Symphony No. 1

Recommended recording

Curated by Mary Elizabeth Kelly, Primephonic Curator

About this work

Brahms composed this work between 1855 and 1876. Otto Dessoff led a "tryout" first performance in Karlsruhe, Germany, on November 4, 1876. At Düsseldorf in 1854-1856 -- where he helped Clara Schumann with her seven children while terminally mad Robert, her husband, wasted away in an asylum -- the young Brahms undertook on two separate occasions to sketch a symphony. By the end of 1858, one set of sketches had been assimilated into the First Piano Concerto, that gargantuan "serious" piece with Baroque underpinnings, in the tradition of Beethoven's Grosse Fuge and "Hammerklavier" Sonata. Sketches for a C major Allegro movement, in sonata form and 6/8 time, were saved for subsequent expansion and development. When, in 1862, he showed the results to now-widowed Clara, she expressed admiration but also concern that it ended too abruptly. For the next 12 years, Brahms kept this music close at hand. Finally, in 1874, he willed himself to complete the First Symphony that friends and admirers (beginning with Schumann in 1853, shortly after their first meeting) had been urging him to compose.

He polished the Allegro of 1855-1862, now in C minor, then wrote a solemn introduction hinting at themes already 12-20 years old. These included a recurring motto of three ascending semitones, repeated in the slow movement. Having created a horse to pull the cart, Brahms addressed the middle movements: one slow (Andante moderato, in E major, then C sharp minor), the other quasi-scherzoid (Un poco allegretto e grazioso, pleasant and graceful, in A flat, F minor, and finally B major), respectively in triple and duple meters. Certain kinds of performance can make the central movements sound out-of-place, which is not meant, however, to impugn their intrinsic quality. Both exemplify a master of musical art in his time, who had reached a rarefied synthesis of conflicting creative forces. Their substance and style bespeak maturity no less than the monumental finale created to trump them. There an ominous preface in C minor leads to a C major Allegro non troppo ma con brio (not too quickly but spiritedly), which remains in 4/4 time until a climactic alla-breve acceleration into the coda.

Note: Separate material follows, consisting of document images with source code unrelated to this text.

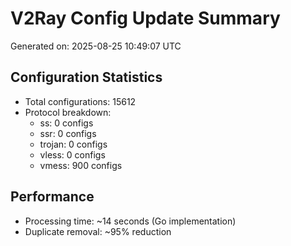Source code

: # V2Ray Config Update Summary
Generated on: 2025-08-25 10:49:07 UTC

## Configuration Statistics
- Total configurations: 15612
- Protocol breakdown:
  - ss: 0 configs
  - ssr: 0 configs
  - trojan: 0 configs
  - vless: 0 configs
  - vmess: 900 configs

## Performance
- Processing time: ~14 seconds (Go implementation)
- Duplicate removal: ~95% reduction
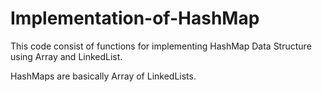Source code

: # Implementation-of-HashMap
This code consist of functions for implementing HashMap Data Structure using Array and LinkedList.

HashMaps are basically Array of LinkedLists.
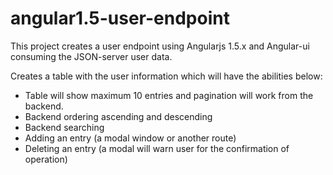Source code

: # angular1.5-user-endpoint

This project creates a user endpoint using Angularjs 1.5.x and Angular-ui consuming the JSON-server user data.

Creates a table with the user information which will have the abilities below:
* Table will show maximum 10 entries and pagination will work from the backend.
* Backend ordering ascending and descending
* Backend searching
* Adding an entry (a modal window or another route)
* Deleting an entry (a modal will warn user for the confirmation of operation)
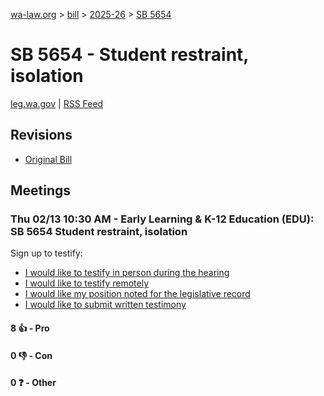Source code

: [wa-law.org](/) > [bill](/bill/) > [2025-26](/bill/2025-26/) > [SB 5654](/bill/2025-26/sb/5654/)

# SB 5654 - Student restraint, isolation
[leg.wa.gov](https://app.leg.wa.gov/billsummary?BillNumber=5654&Year=2025&Initiative=false) | [RSS Feed](./rss.xml)

## Revisions
* [Original Bill](1/)

## Meetings
### Thu 02/13 10:30 AM - Early Learning & K-12 Education (EDU): SB 5654 Student restraint, isolation
Sign up to testify:
* [I would like to testify in person during the hearing](https://app.leg.wa.gov/csi/Testifier/Add?chamber=House&mId=32786&aId=163492&caId=25676&tId=1)
* [I would like to testify remotely](https://app.leg.wa.gov/csi/Testifier/Add?chamber=House&mId=32786&aId=163492&caId=25676&tId=2)
* [I would like my position noted for the legislative record](https://app.leg.wa.gov/csi/Testifier/Add?chamber=House&mId=32786&aId=163492&caId=25676&tId=3)
* [I would like to submit written testimony](https://app.leg.wa.gov/csi/Testifier/Add?chamber=House&mId=32786&aId=163492&caId=25676&tId=4)

#### 8 👍 - Pro

#### 0 👎 - Con

#### 0 ❓ - Other
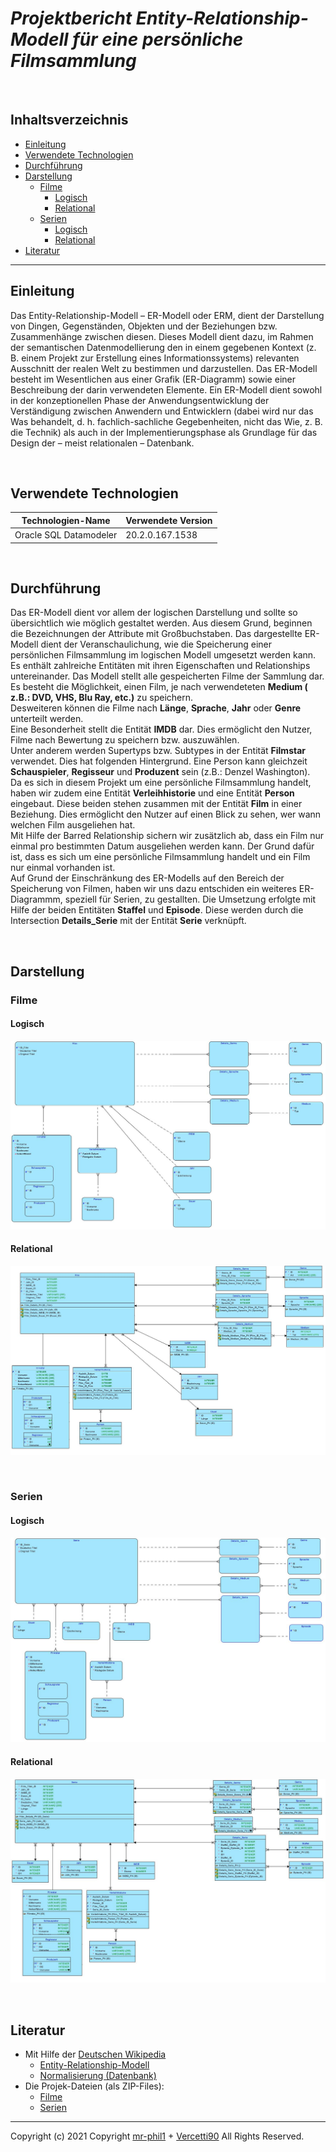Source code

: # *Projektbericht Entity-Relationship-Modell für eine persönliche Filmsammlung*   

</br>

## Inhaltsverzeichnis
* [Einleitung](#einleitung)
* [Verwendete Technologien](#verwendete-technologien)
* [Durchführung](#durchführung)
* [Darstellung](#darstellung)
    * [Filme](#darstellung)
        * [Logisch](#logisch)
        * [Relational](#relational)
    * [Serien](#darstellung)
        * [Logisch](#logisch)
        * [Relational](#relational)
* [Literatur](#literatur)
---

## Einleitung
Das Entity-Relationship-Modell – ER-Modell oder ERM, dient der Darstellung von Dingen, Gegenständen, Objekten und der Beziehungen bzw. Zusammenhänge zwischen diesen. Dieses Modell dient dazu, im Rahmen der semantischen Datenmodellierung den in einem gegebenen Kontext (z. B. einem Projekt zur Erstellung eines Informationssystems) relevanten Ausschnitt der realen Welt zu bestimmen und darzustellen. Das ER-Modell besteht im Wesentlichen aus einer Grafik (ER-Diagramm) sowie einer Beschreibung der darin verwendeten Elemente. Ein ER-Modell dient sowohl in der konzeptionellen Phase der Anwendungsentwicklung der Verständigung zwischen Anwendern und Entwicklern (dabei wird nur das Was behandelt, d. h. fachlich-sachliche Gegebenheiten, nicht das Wie, z. B. die Technik) als auch in der Implementierungsphase als Grundlage für das Design der – meist relationalen – Datenbank.

</br>

## Verwendete Technologien
Technologien-Name | Verwendete Version
------------ | -------------
Oracle SQL Datamodeler  | 20.2.0.167.1538

</br>

## Durchführung

Das ER-Modell dient vor allem der logischen Darstellung und sollte so übersichtlich wie möglich gestaltet werden.
Aus diesem Grund, beginnen die Bezeichnungen der Attribute mit Großbuchstaben.
Das dargestellte ER-Modell dient der Veranschaulichung, wie die Speicherung einer persönlichen Filmsammlung im logischen Modell umgesetzt werden kann.
Es enthält zahlreiche Entitäten mit ihren Eigenschaften und Relationships untereinander.
Das Modell stellt alle gespeicherten Filme der Sammlung dar.  
Es besteht die Möglichkeit, einen Film, je nach verwendeteten **Medium ( z.B.: DVD, VHS, Blu Ray, etc.)** zu speichern.  
Desweiteren können die Filme nach **Länge**, **Sprache**, **Jahr** oder **Genre** unterteilt werden.  
Eine Besonderheit stellt die Entität **IMDB** dar. Dies ermöglicht den Nutzer, Filme nach Bewertung zu speichern bzw. auszuwählen.  
Unter anderem werden Supertyps bzw. Subtypes in der Entität **Filmstar** verwendet. Dies hat folgenden Hintergrund.
Eine Person kann gleichzeit **Schauspieler**, **Regisseur** und **Produzent** sein (z.B.: Denzel Washington).  
Da es sich in diesem Projekt um eine persönliche Filmsammlung handelt, haben wir zudem eine Entität **Verleihhistorie** und eine Entität **Person** eingebaut.
Diese beiden stehen zusammen mit der Entität **Film** in einer Beziehung. Dies ermöglicht den Nutzer auf einen Blick zu sehen, wer wann welchen Film ausgeliehen hat.  
Mit Hilfe der Barred Relationship sichern wir zusätzlich ab, dass ein Film nur einmal pro bestimmten Datum ausgeliehen werden kann. Der Grund dafür ist, dass es sich um eine persönliche Filmsammlung handelt und ein Film nur einmal vorhanden ist.  
Auf Grund der Einschränkung des ER-Modells auf den Bereich der Speicherung von Filmen, haben wir uns dazu entschiden ein weiteres ER-Diagrammm, speziell für Serien, zu gestallten. Die Umsetzung erfolgte mit Hilfe der beiden Entitäten **Staffel** und **Episode**. Diese werden durch die Intersection **Details_Serie** mit der Entität **Serie** verknüpft.

</br>

## Darstellung
### Filme
#### Logisch
![Logisches Design](https://raw.githubusercontent.com/Mr-Phil1/DBI-ProjektSem1/main/Bilder/Filme/Logisches-Modell.jpg)
#### Relational
![Relationales Design](https://raw.githubusercontent.com/Mr-Phil1/DBI-ProjektSem1/main/Bilder/Filme/Relationales-Modell.jpg)

</br>

### Serien
#### Logisch
![Logisches Design](https://raw.githubusercontent.com/Mr-Phil1/DBI-ProjektSem1/main/Bilder/Serien/Logisches-Modell.jpg)
#### Relational
![Relationales Design](https://raw.githubusercontent.com/Mr-Phil1/DBI-ProjektSem1/main/Bilder/Serien/Relationales-Modell.jpg)

</br>

## Literatur
* Mit Hilfe der [Deutschen Wikipedia](https://de.wikipedia.org)
  * [Entity-Relationship-Modell](https://de.wikipedia.org/wiki/Entity-Relationship-Modell)
  * [Normalisierung (Datenbank)](https://de.wikipedia.org/wiki/Normalisierung_(Datenbank))  
* Die Projek-Dateien (als ZIP-Files):
  * [Filme](https://github.com/Mr-Phil1/DBI-ProjektSem1/blob/main/zip/Filme.zip)
  * [Serien](https://github.com/Mr-Phil1/DBI-ProjektSem1/blob/main/zip/Serien.zip)
---
Copyright (c) 2021 Copyright [mr-phil1](https://github.com/Mr-Phil1) + [Vercetti90](https://gist.github.com/Vercetti90) All Rights Reserved.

Brahms' decade of residence in Vienna had smoothed as well as ripened him: the middle movements could be called Schubertian, by way of Schumann. The finale, however, pays homage to the Germany's Baroque masters: Scheidt, Froberger, Buxtehude, Bach, and expatriated Handel. Simultaneously it honors the symphonic architectonics of Beethoven without regressing. Although he belonged to the generation that succeeded Chopin and Schumann, Brahms liberated music as much as they from the traditional Germanic tyrannies of bar-lines, four- and eight-bar phrasing, downbeat accents, and rhythmic squareness. While none of the music by his colleagues sounded richer (not even Bruckner's with augmented winds and brass), Brahms achieved his ends with astonishingly simple means -- the basic Beethoven orchestra, sans bass drum, cymbals, or piccolo -- plain to the point of abstemiousness on paper, but inimitably sonorous in performance.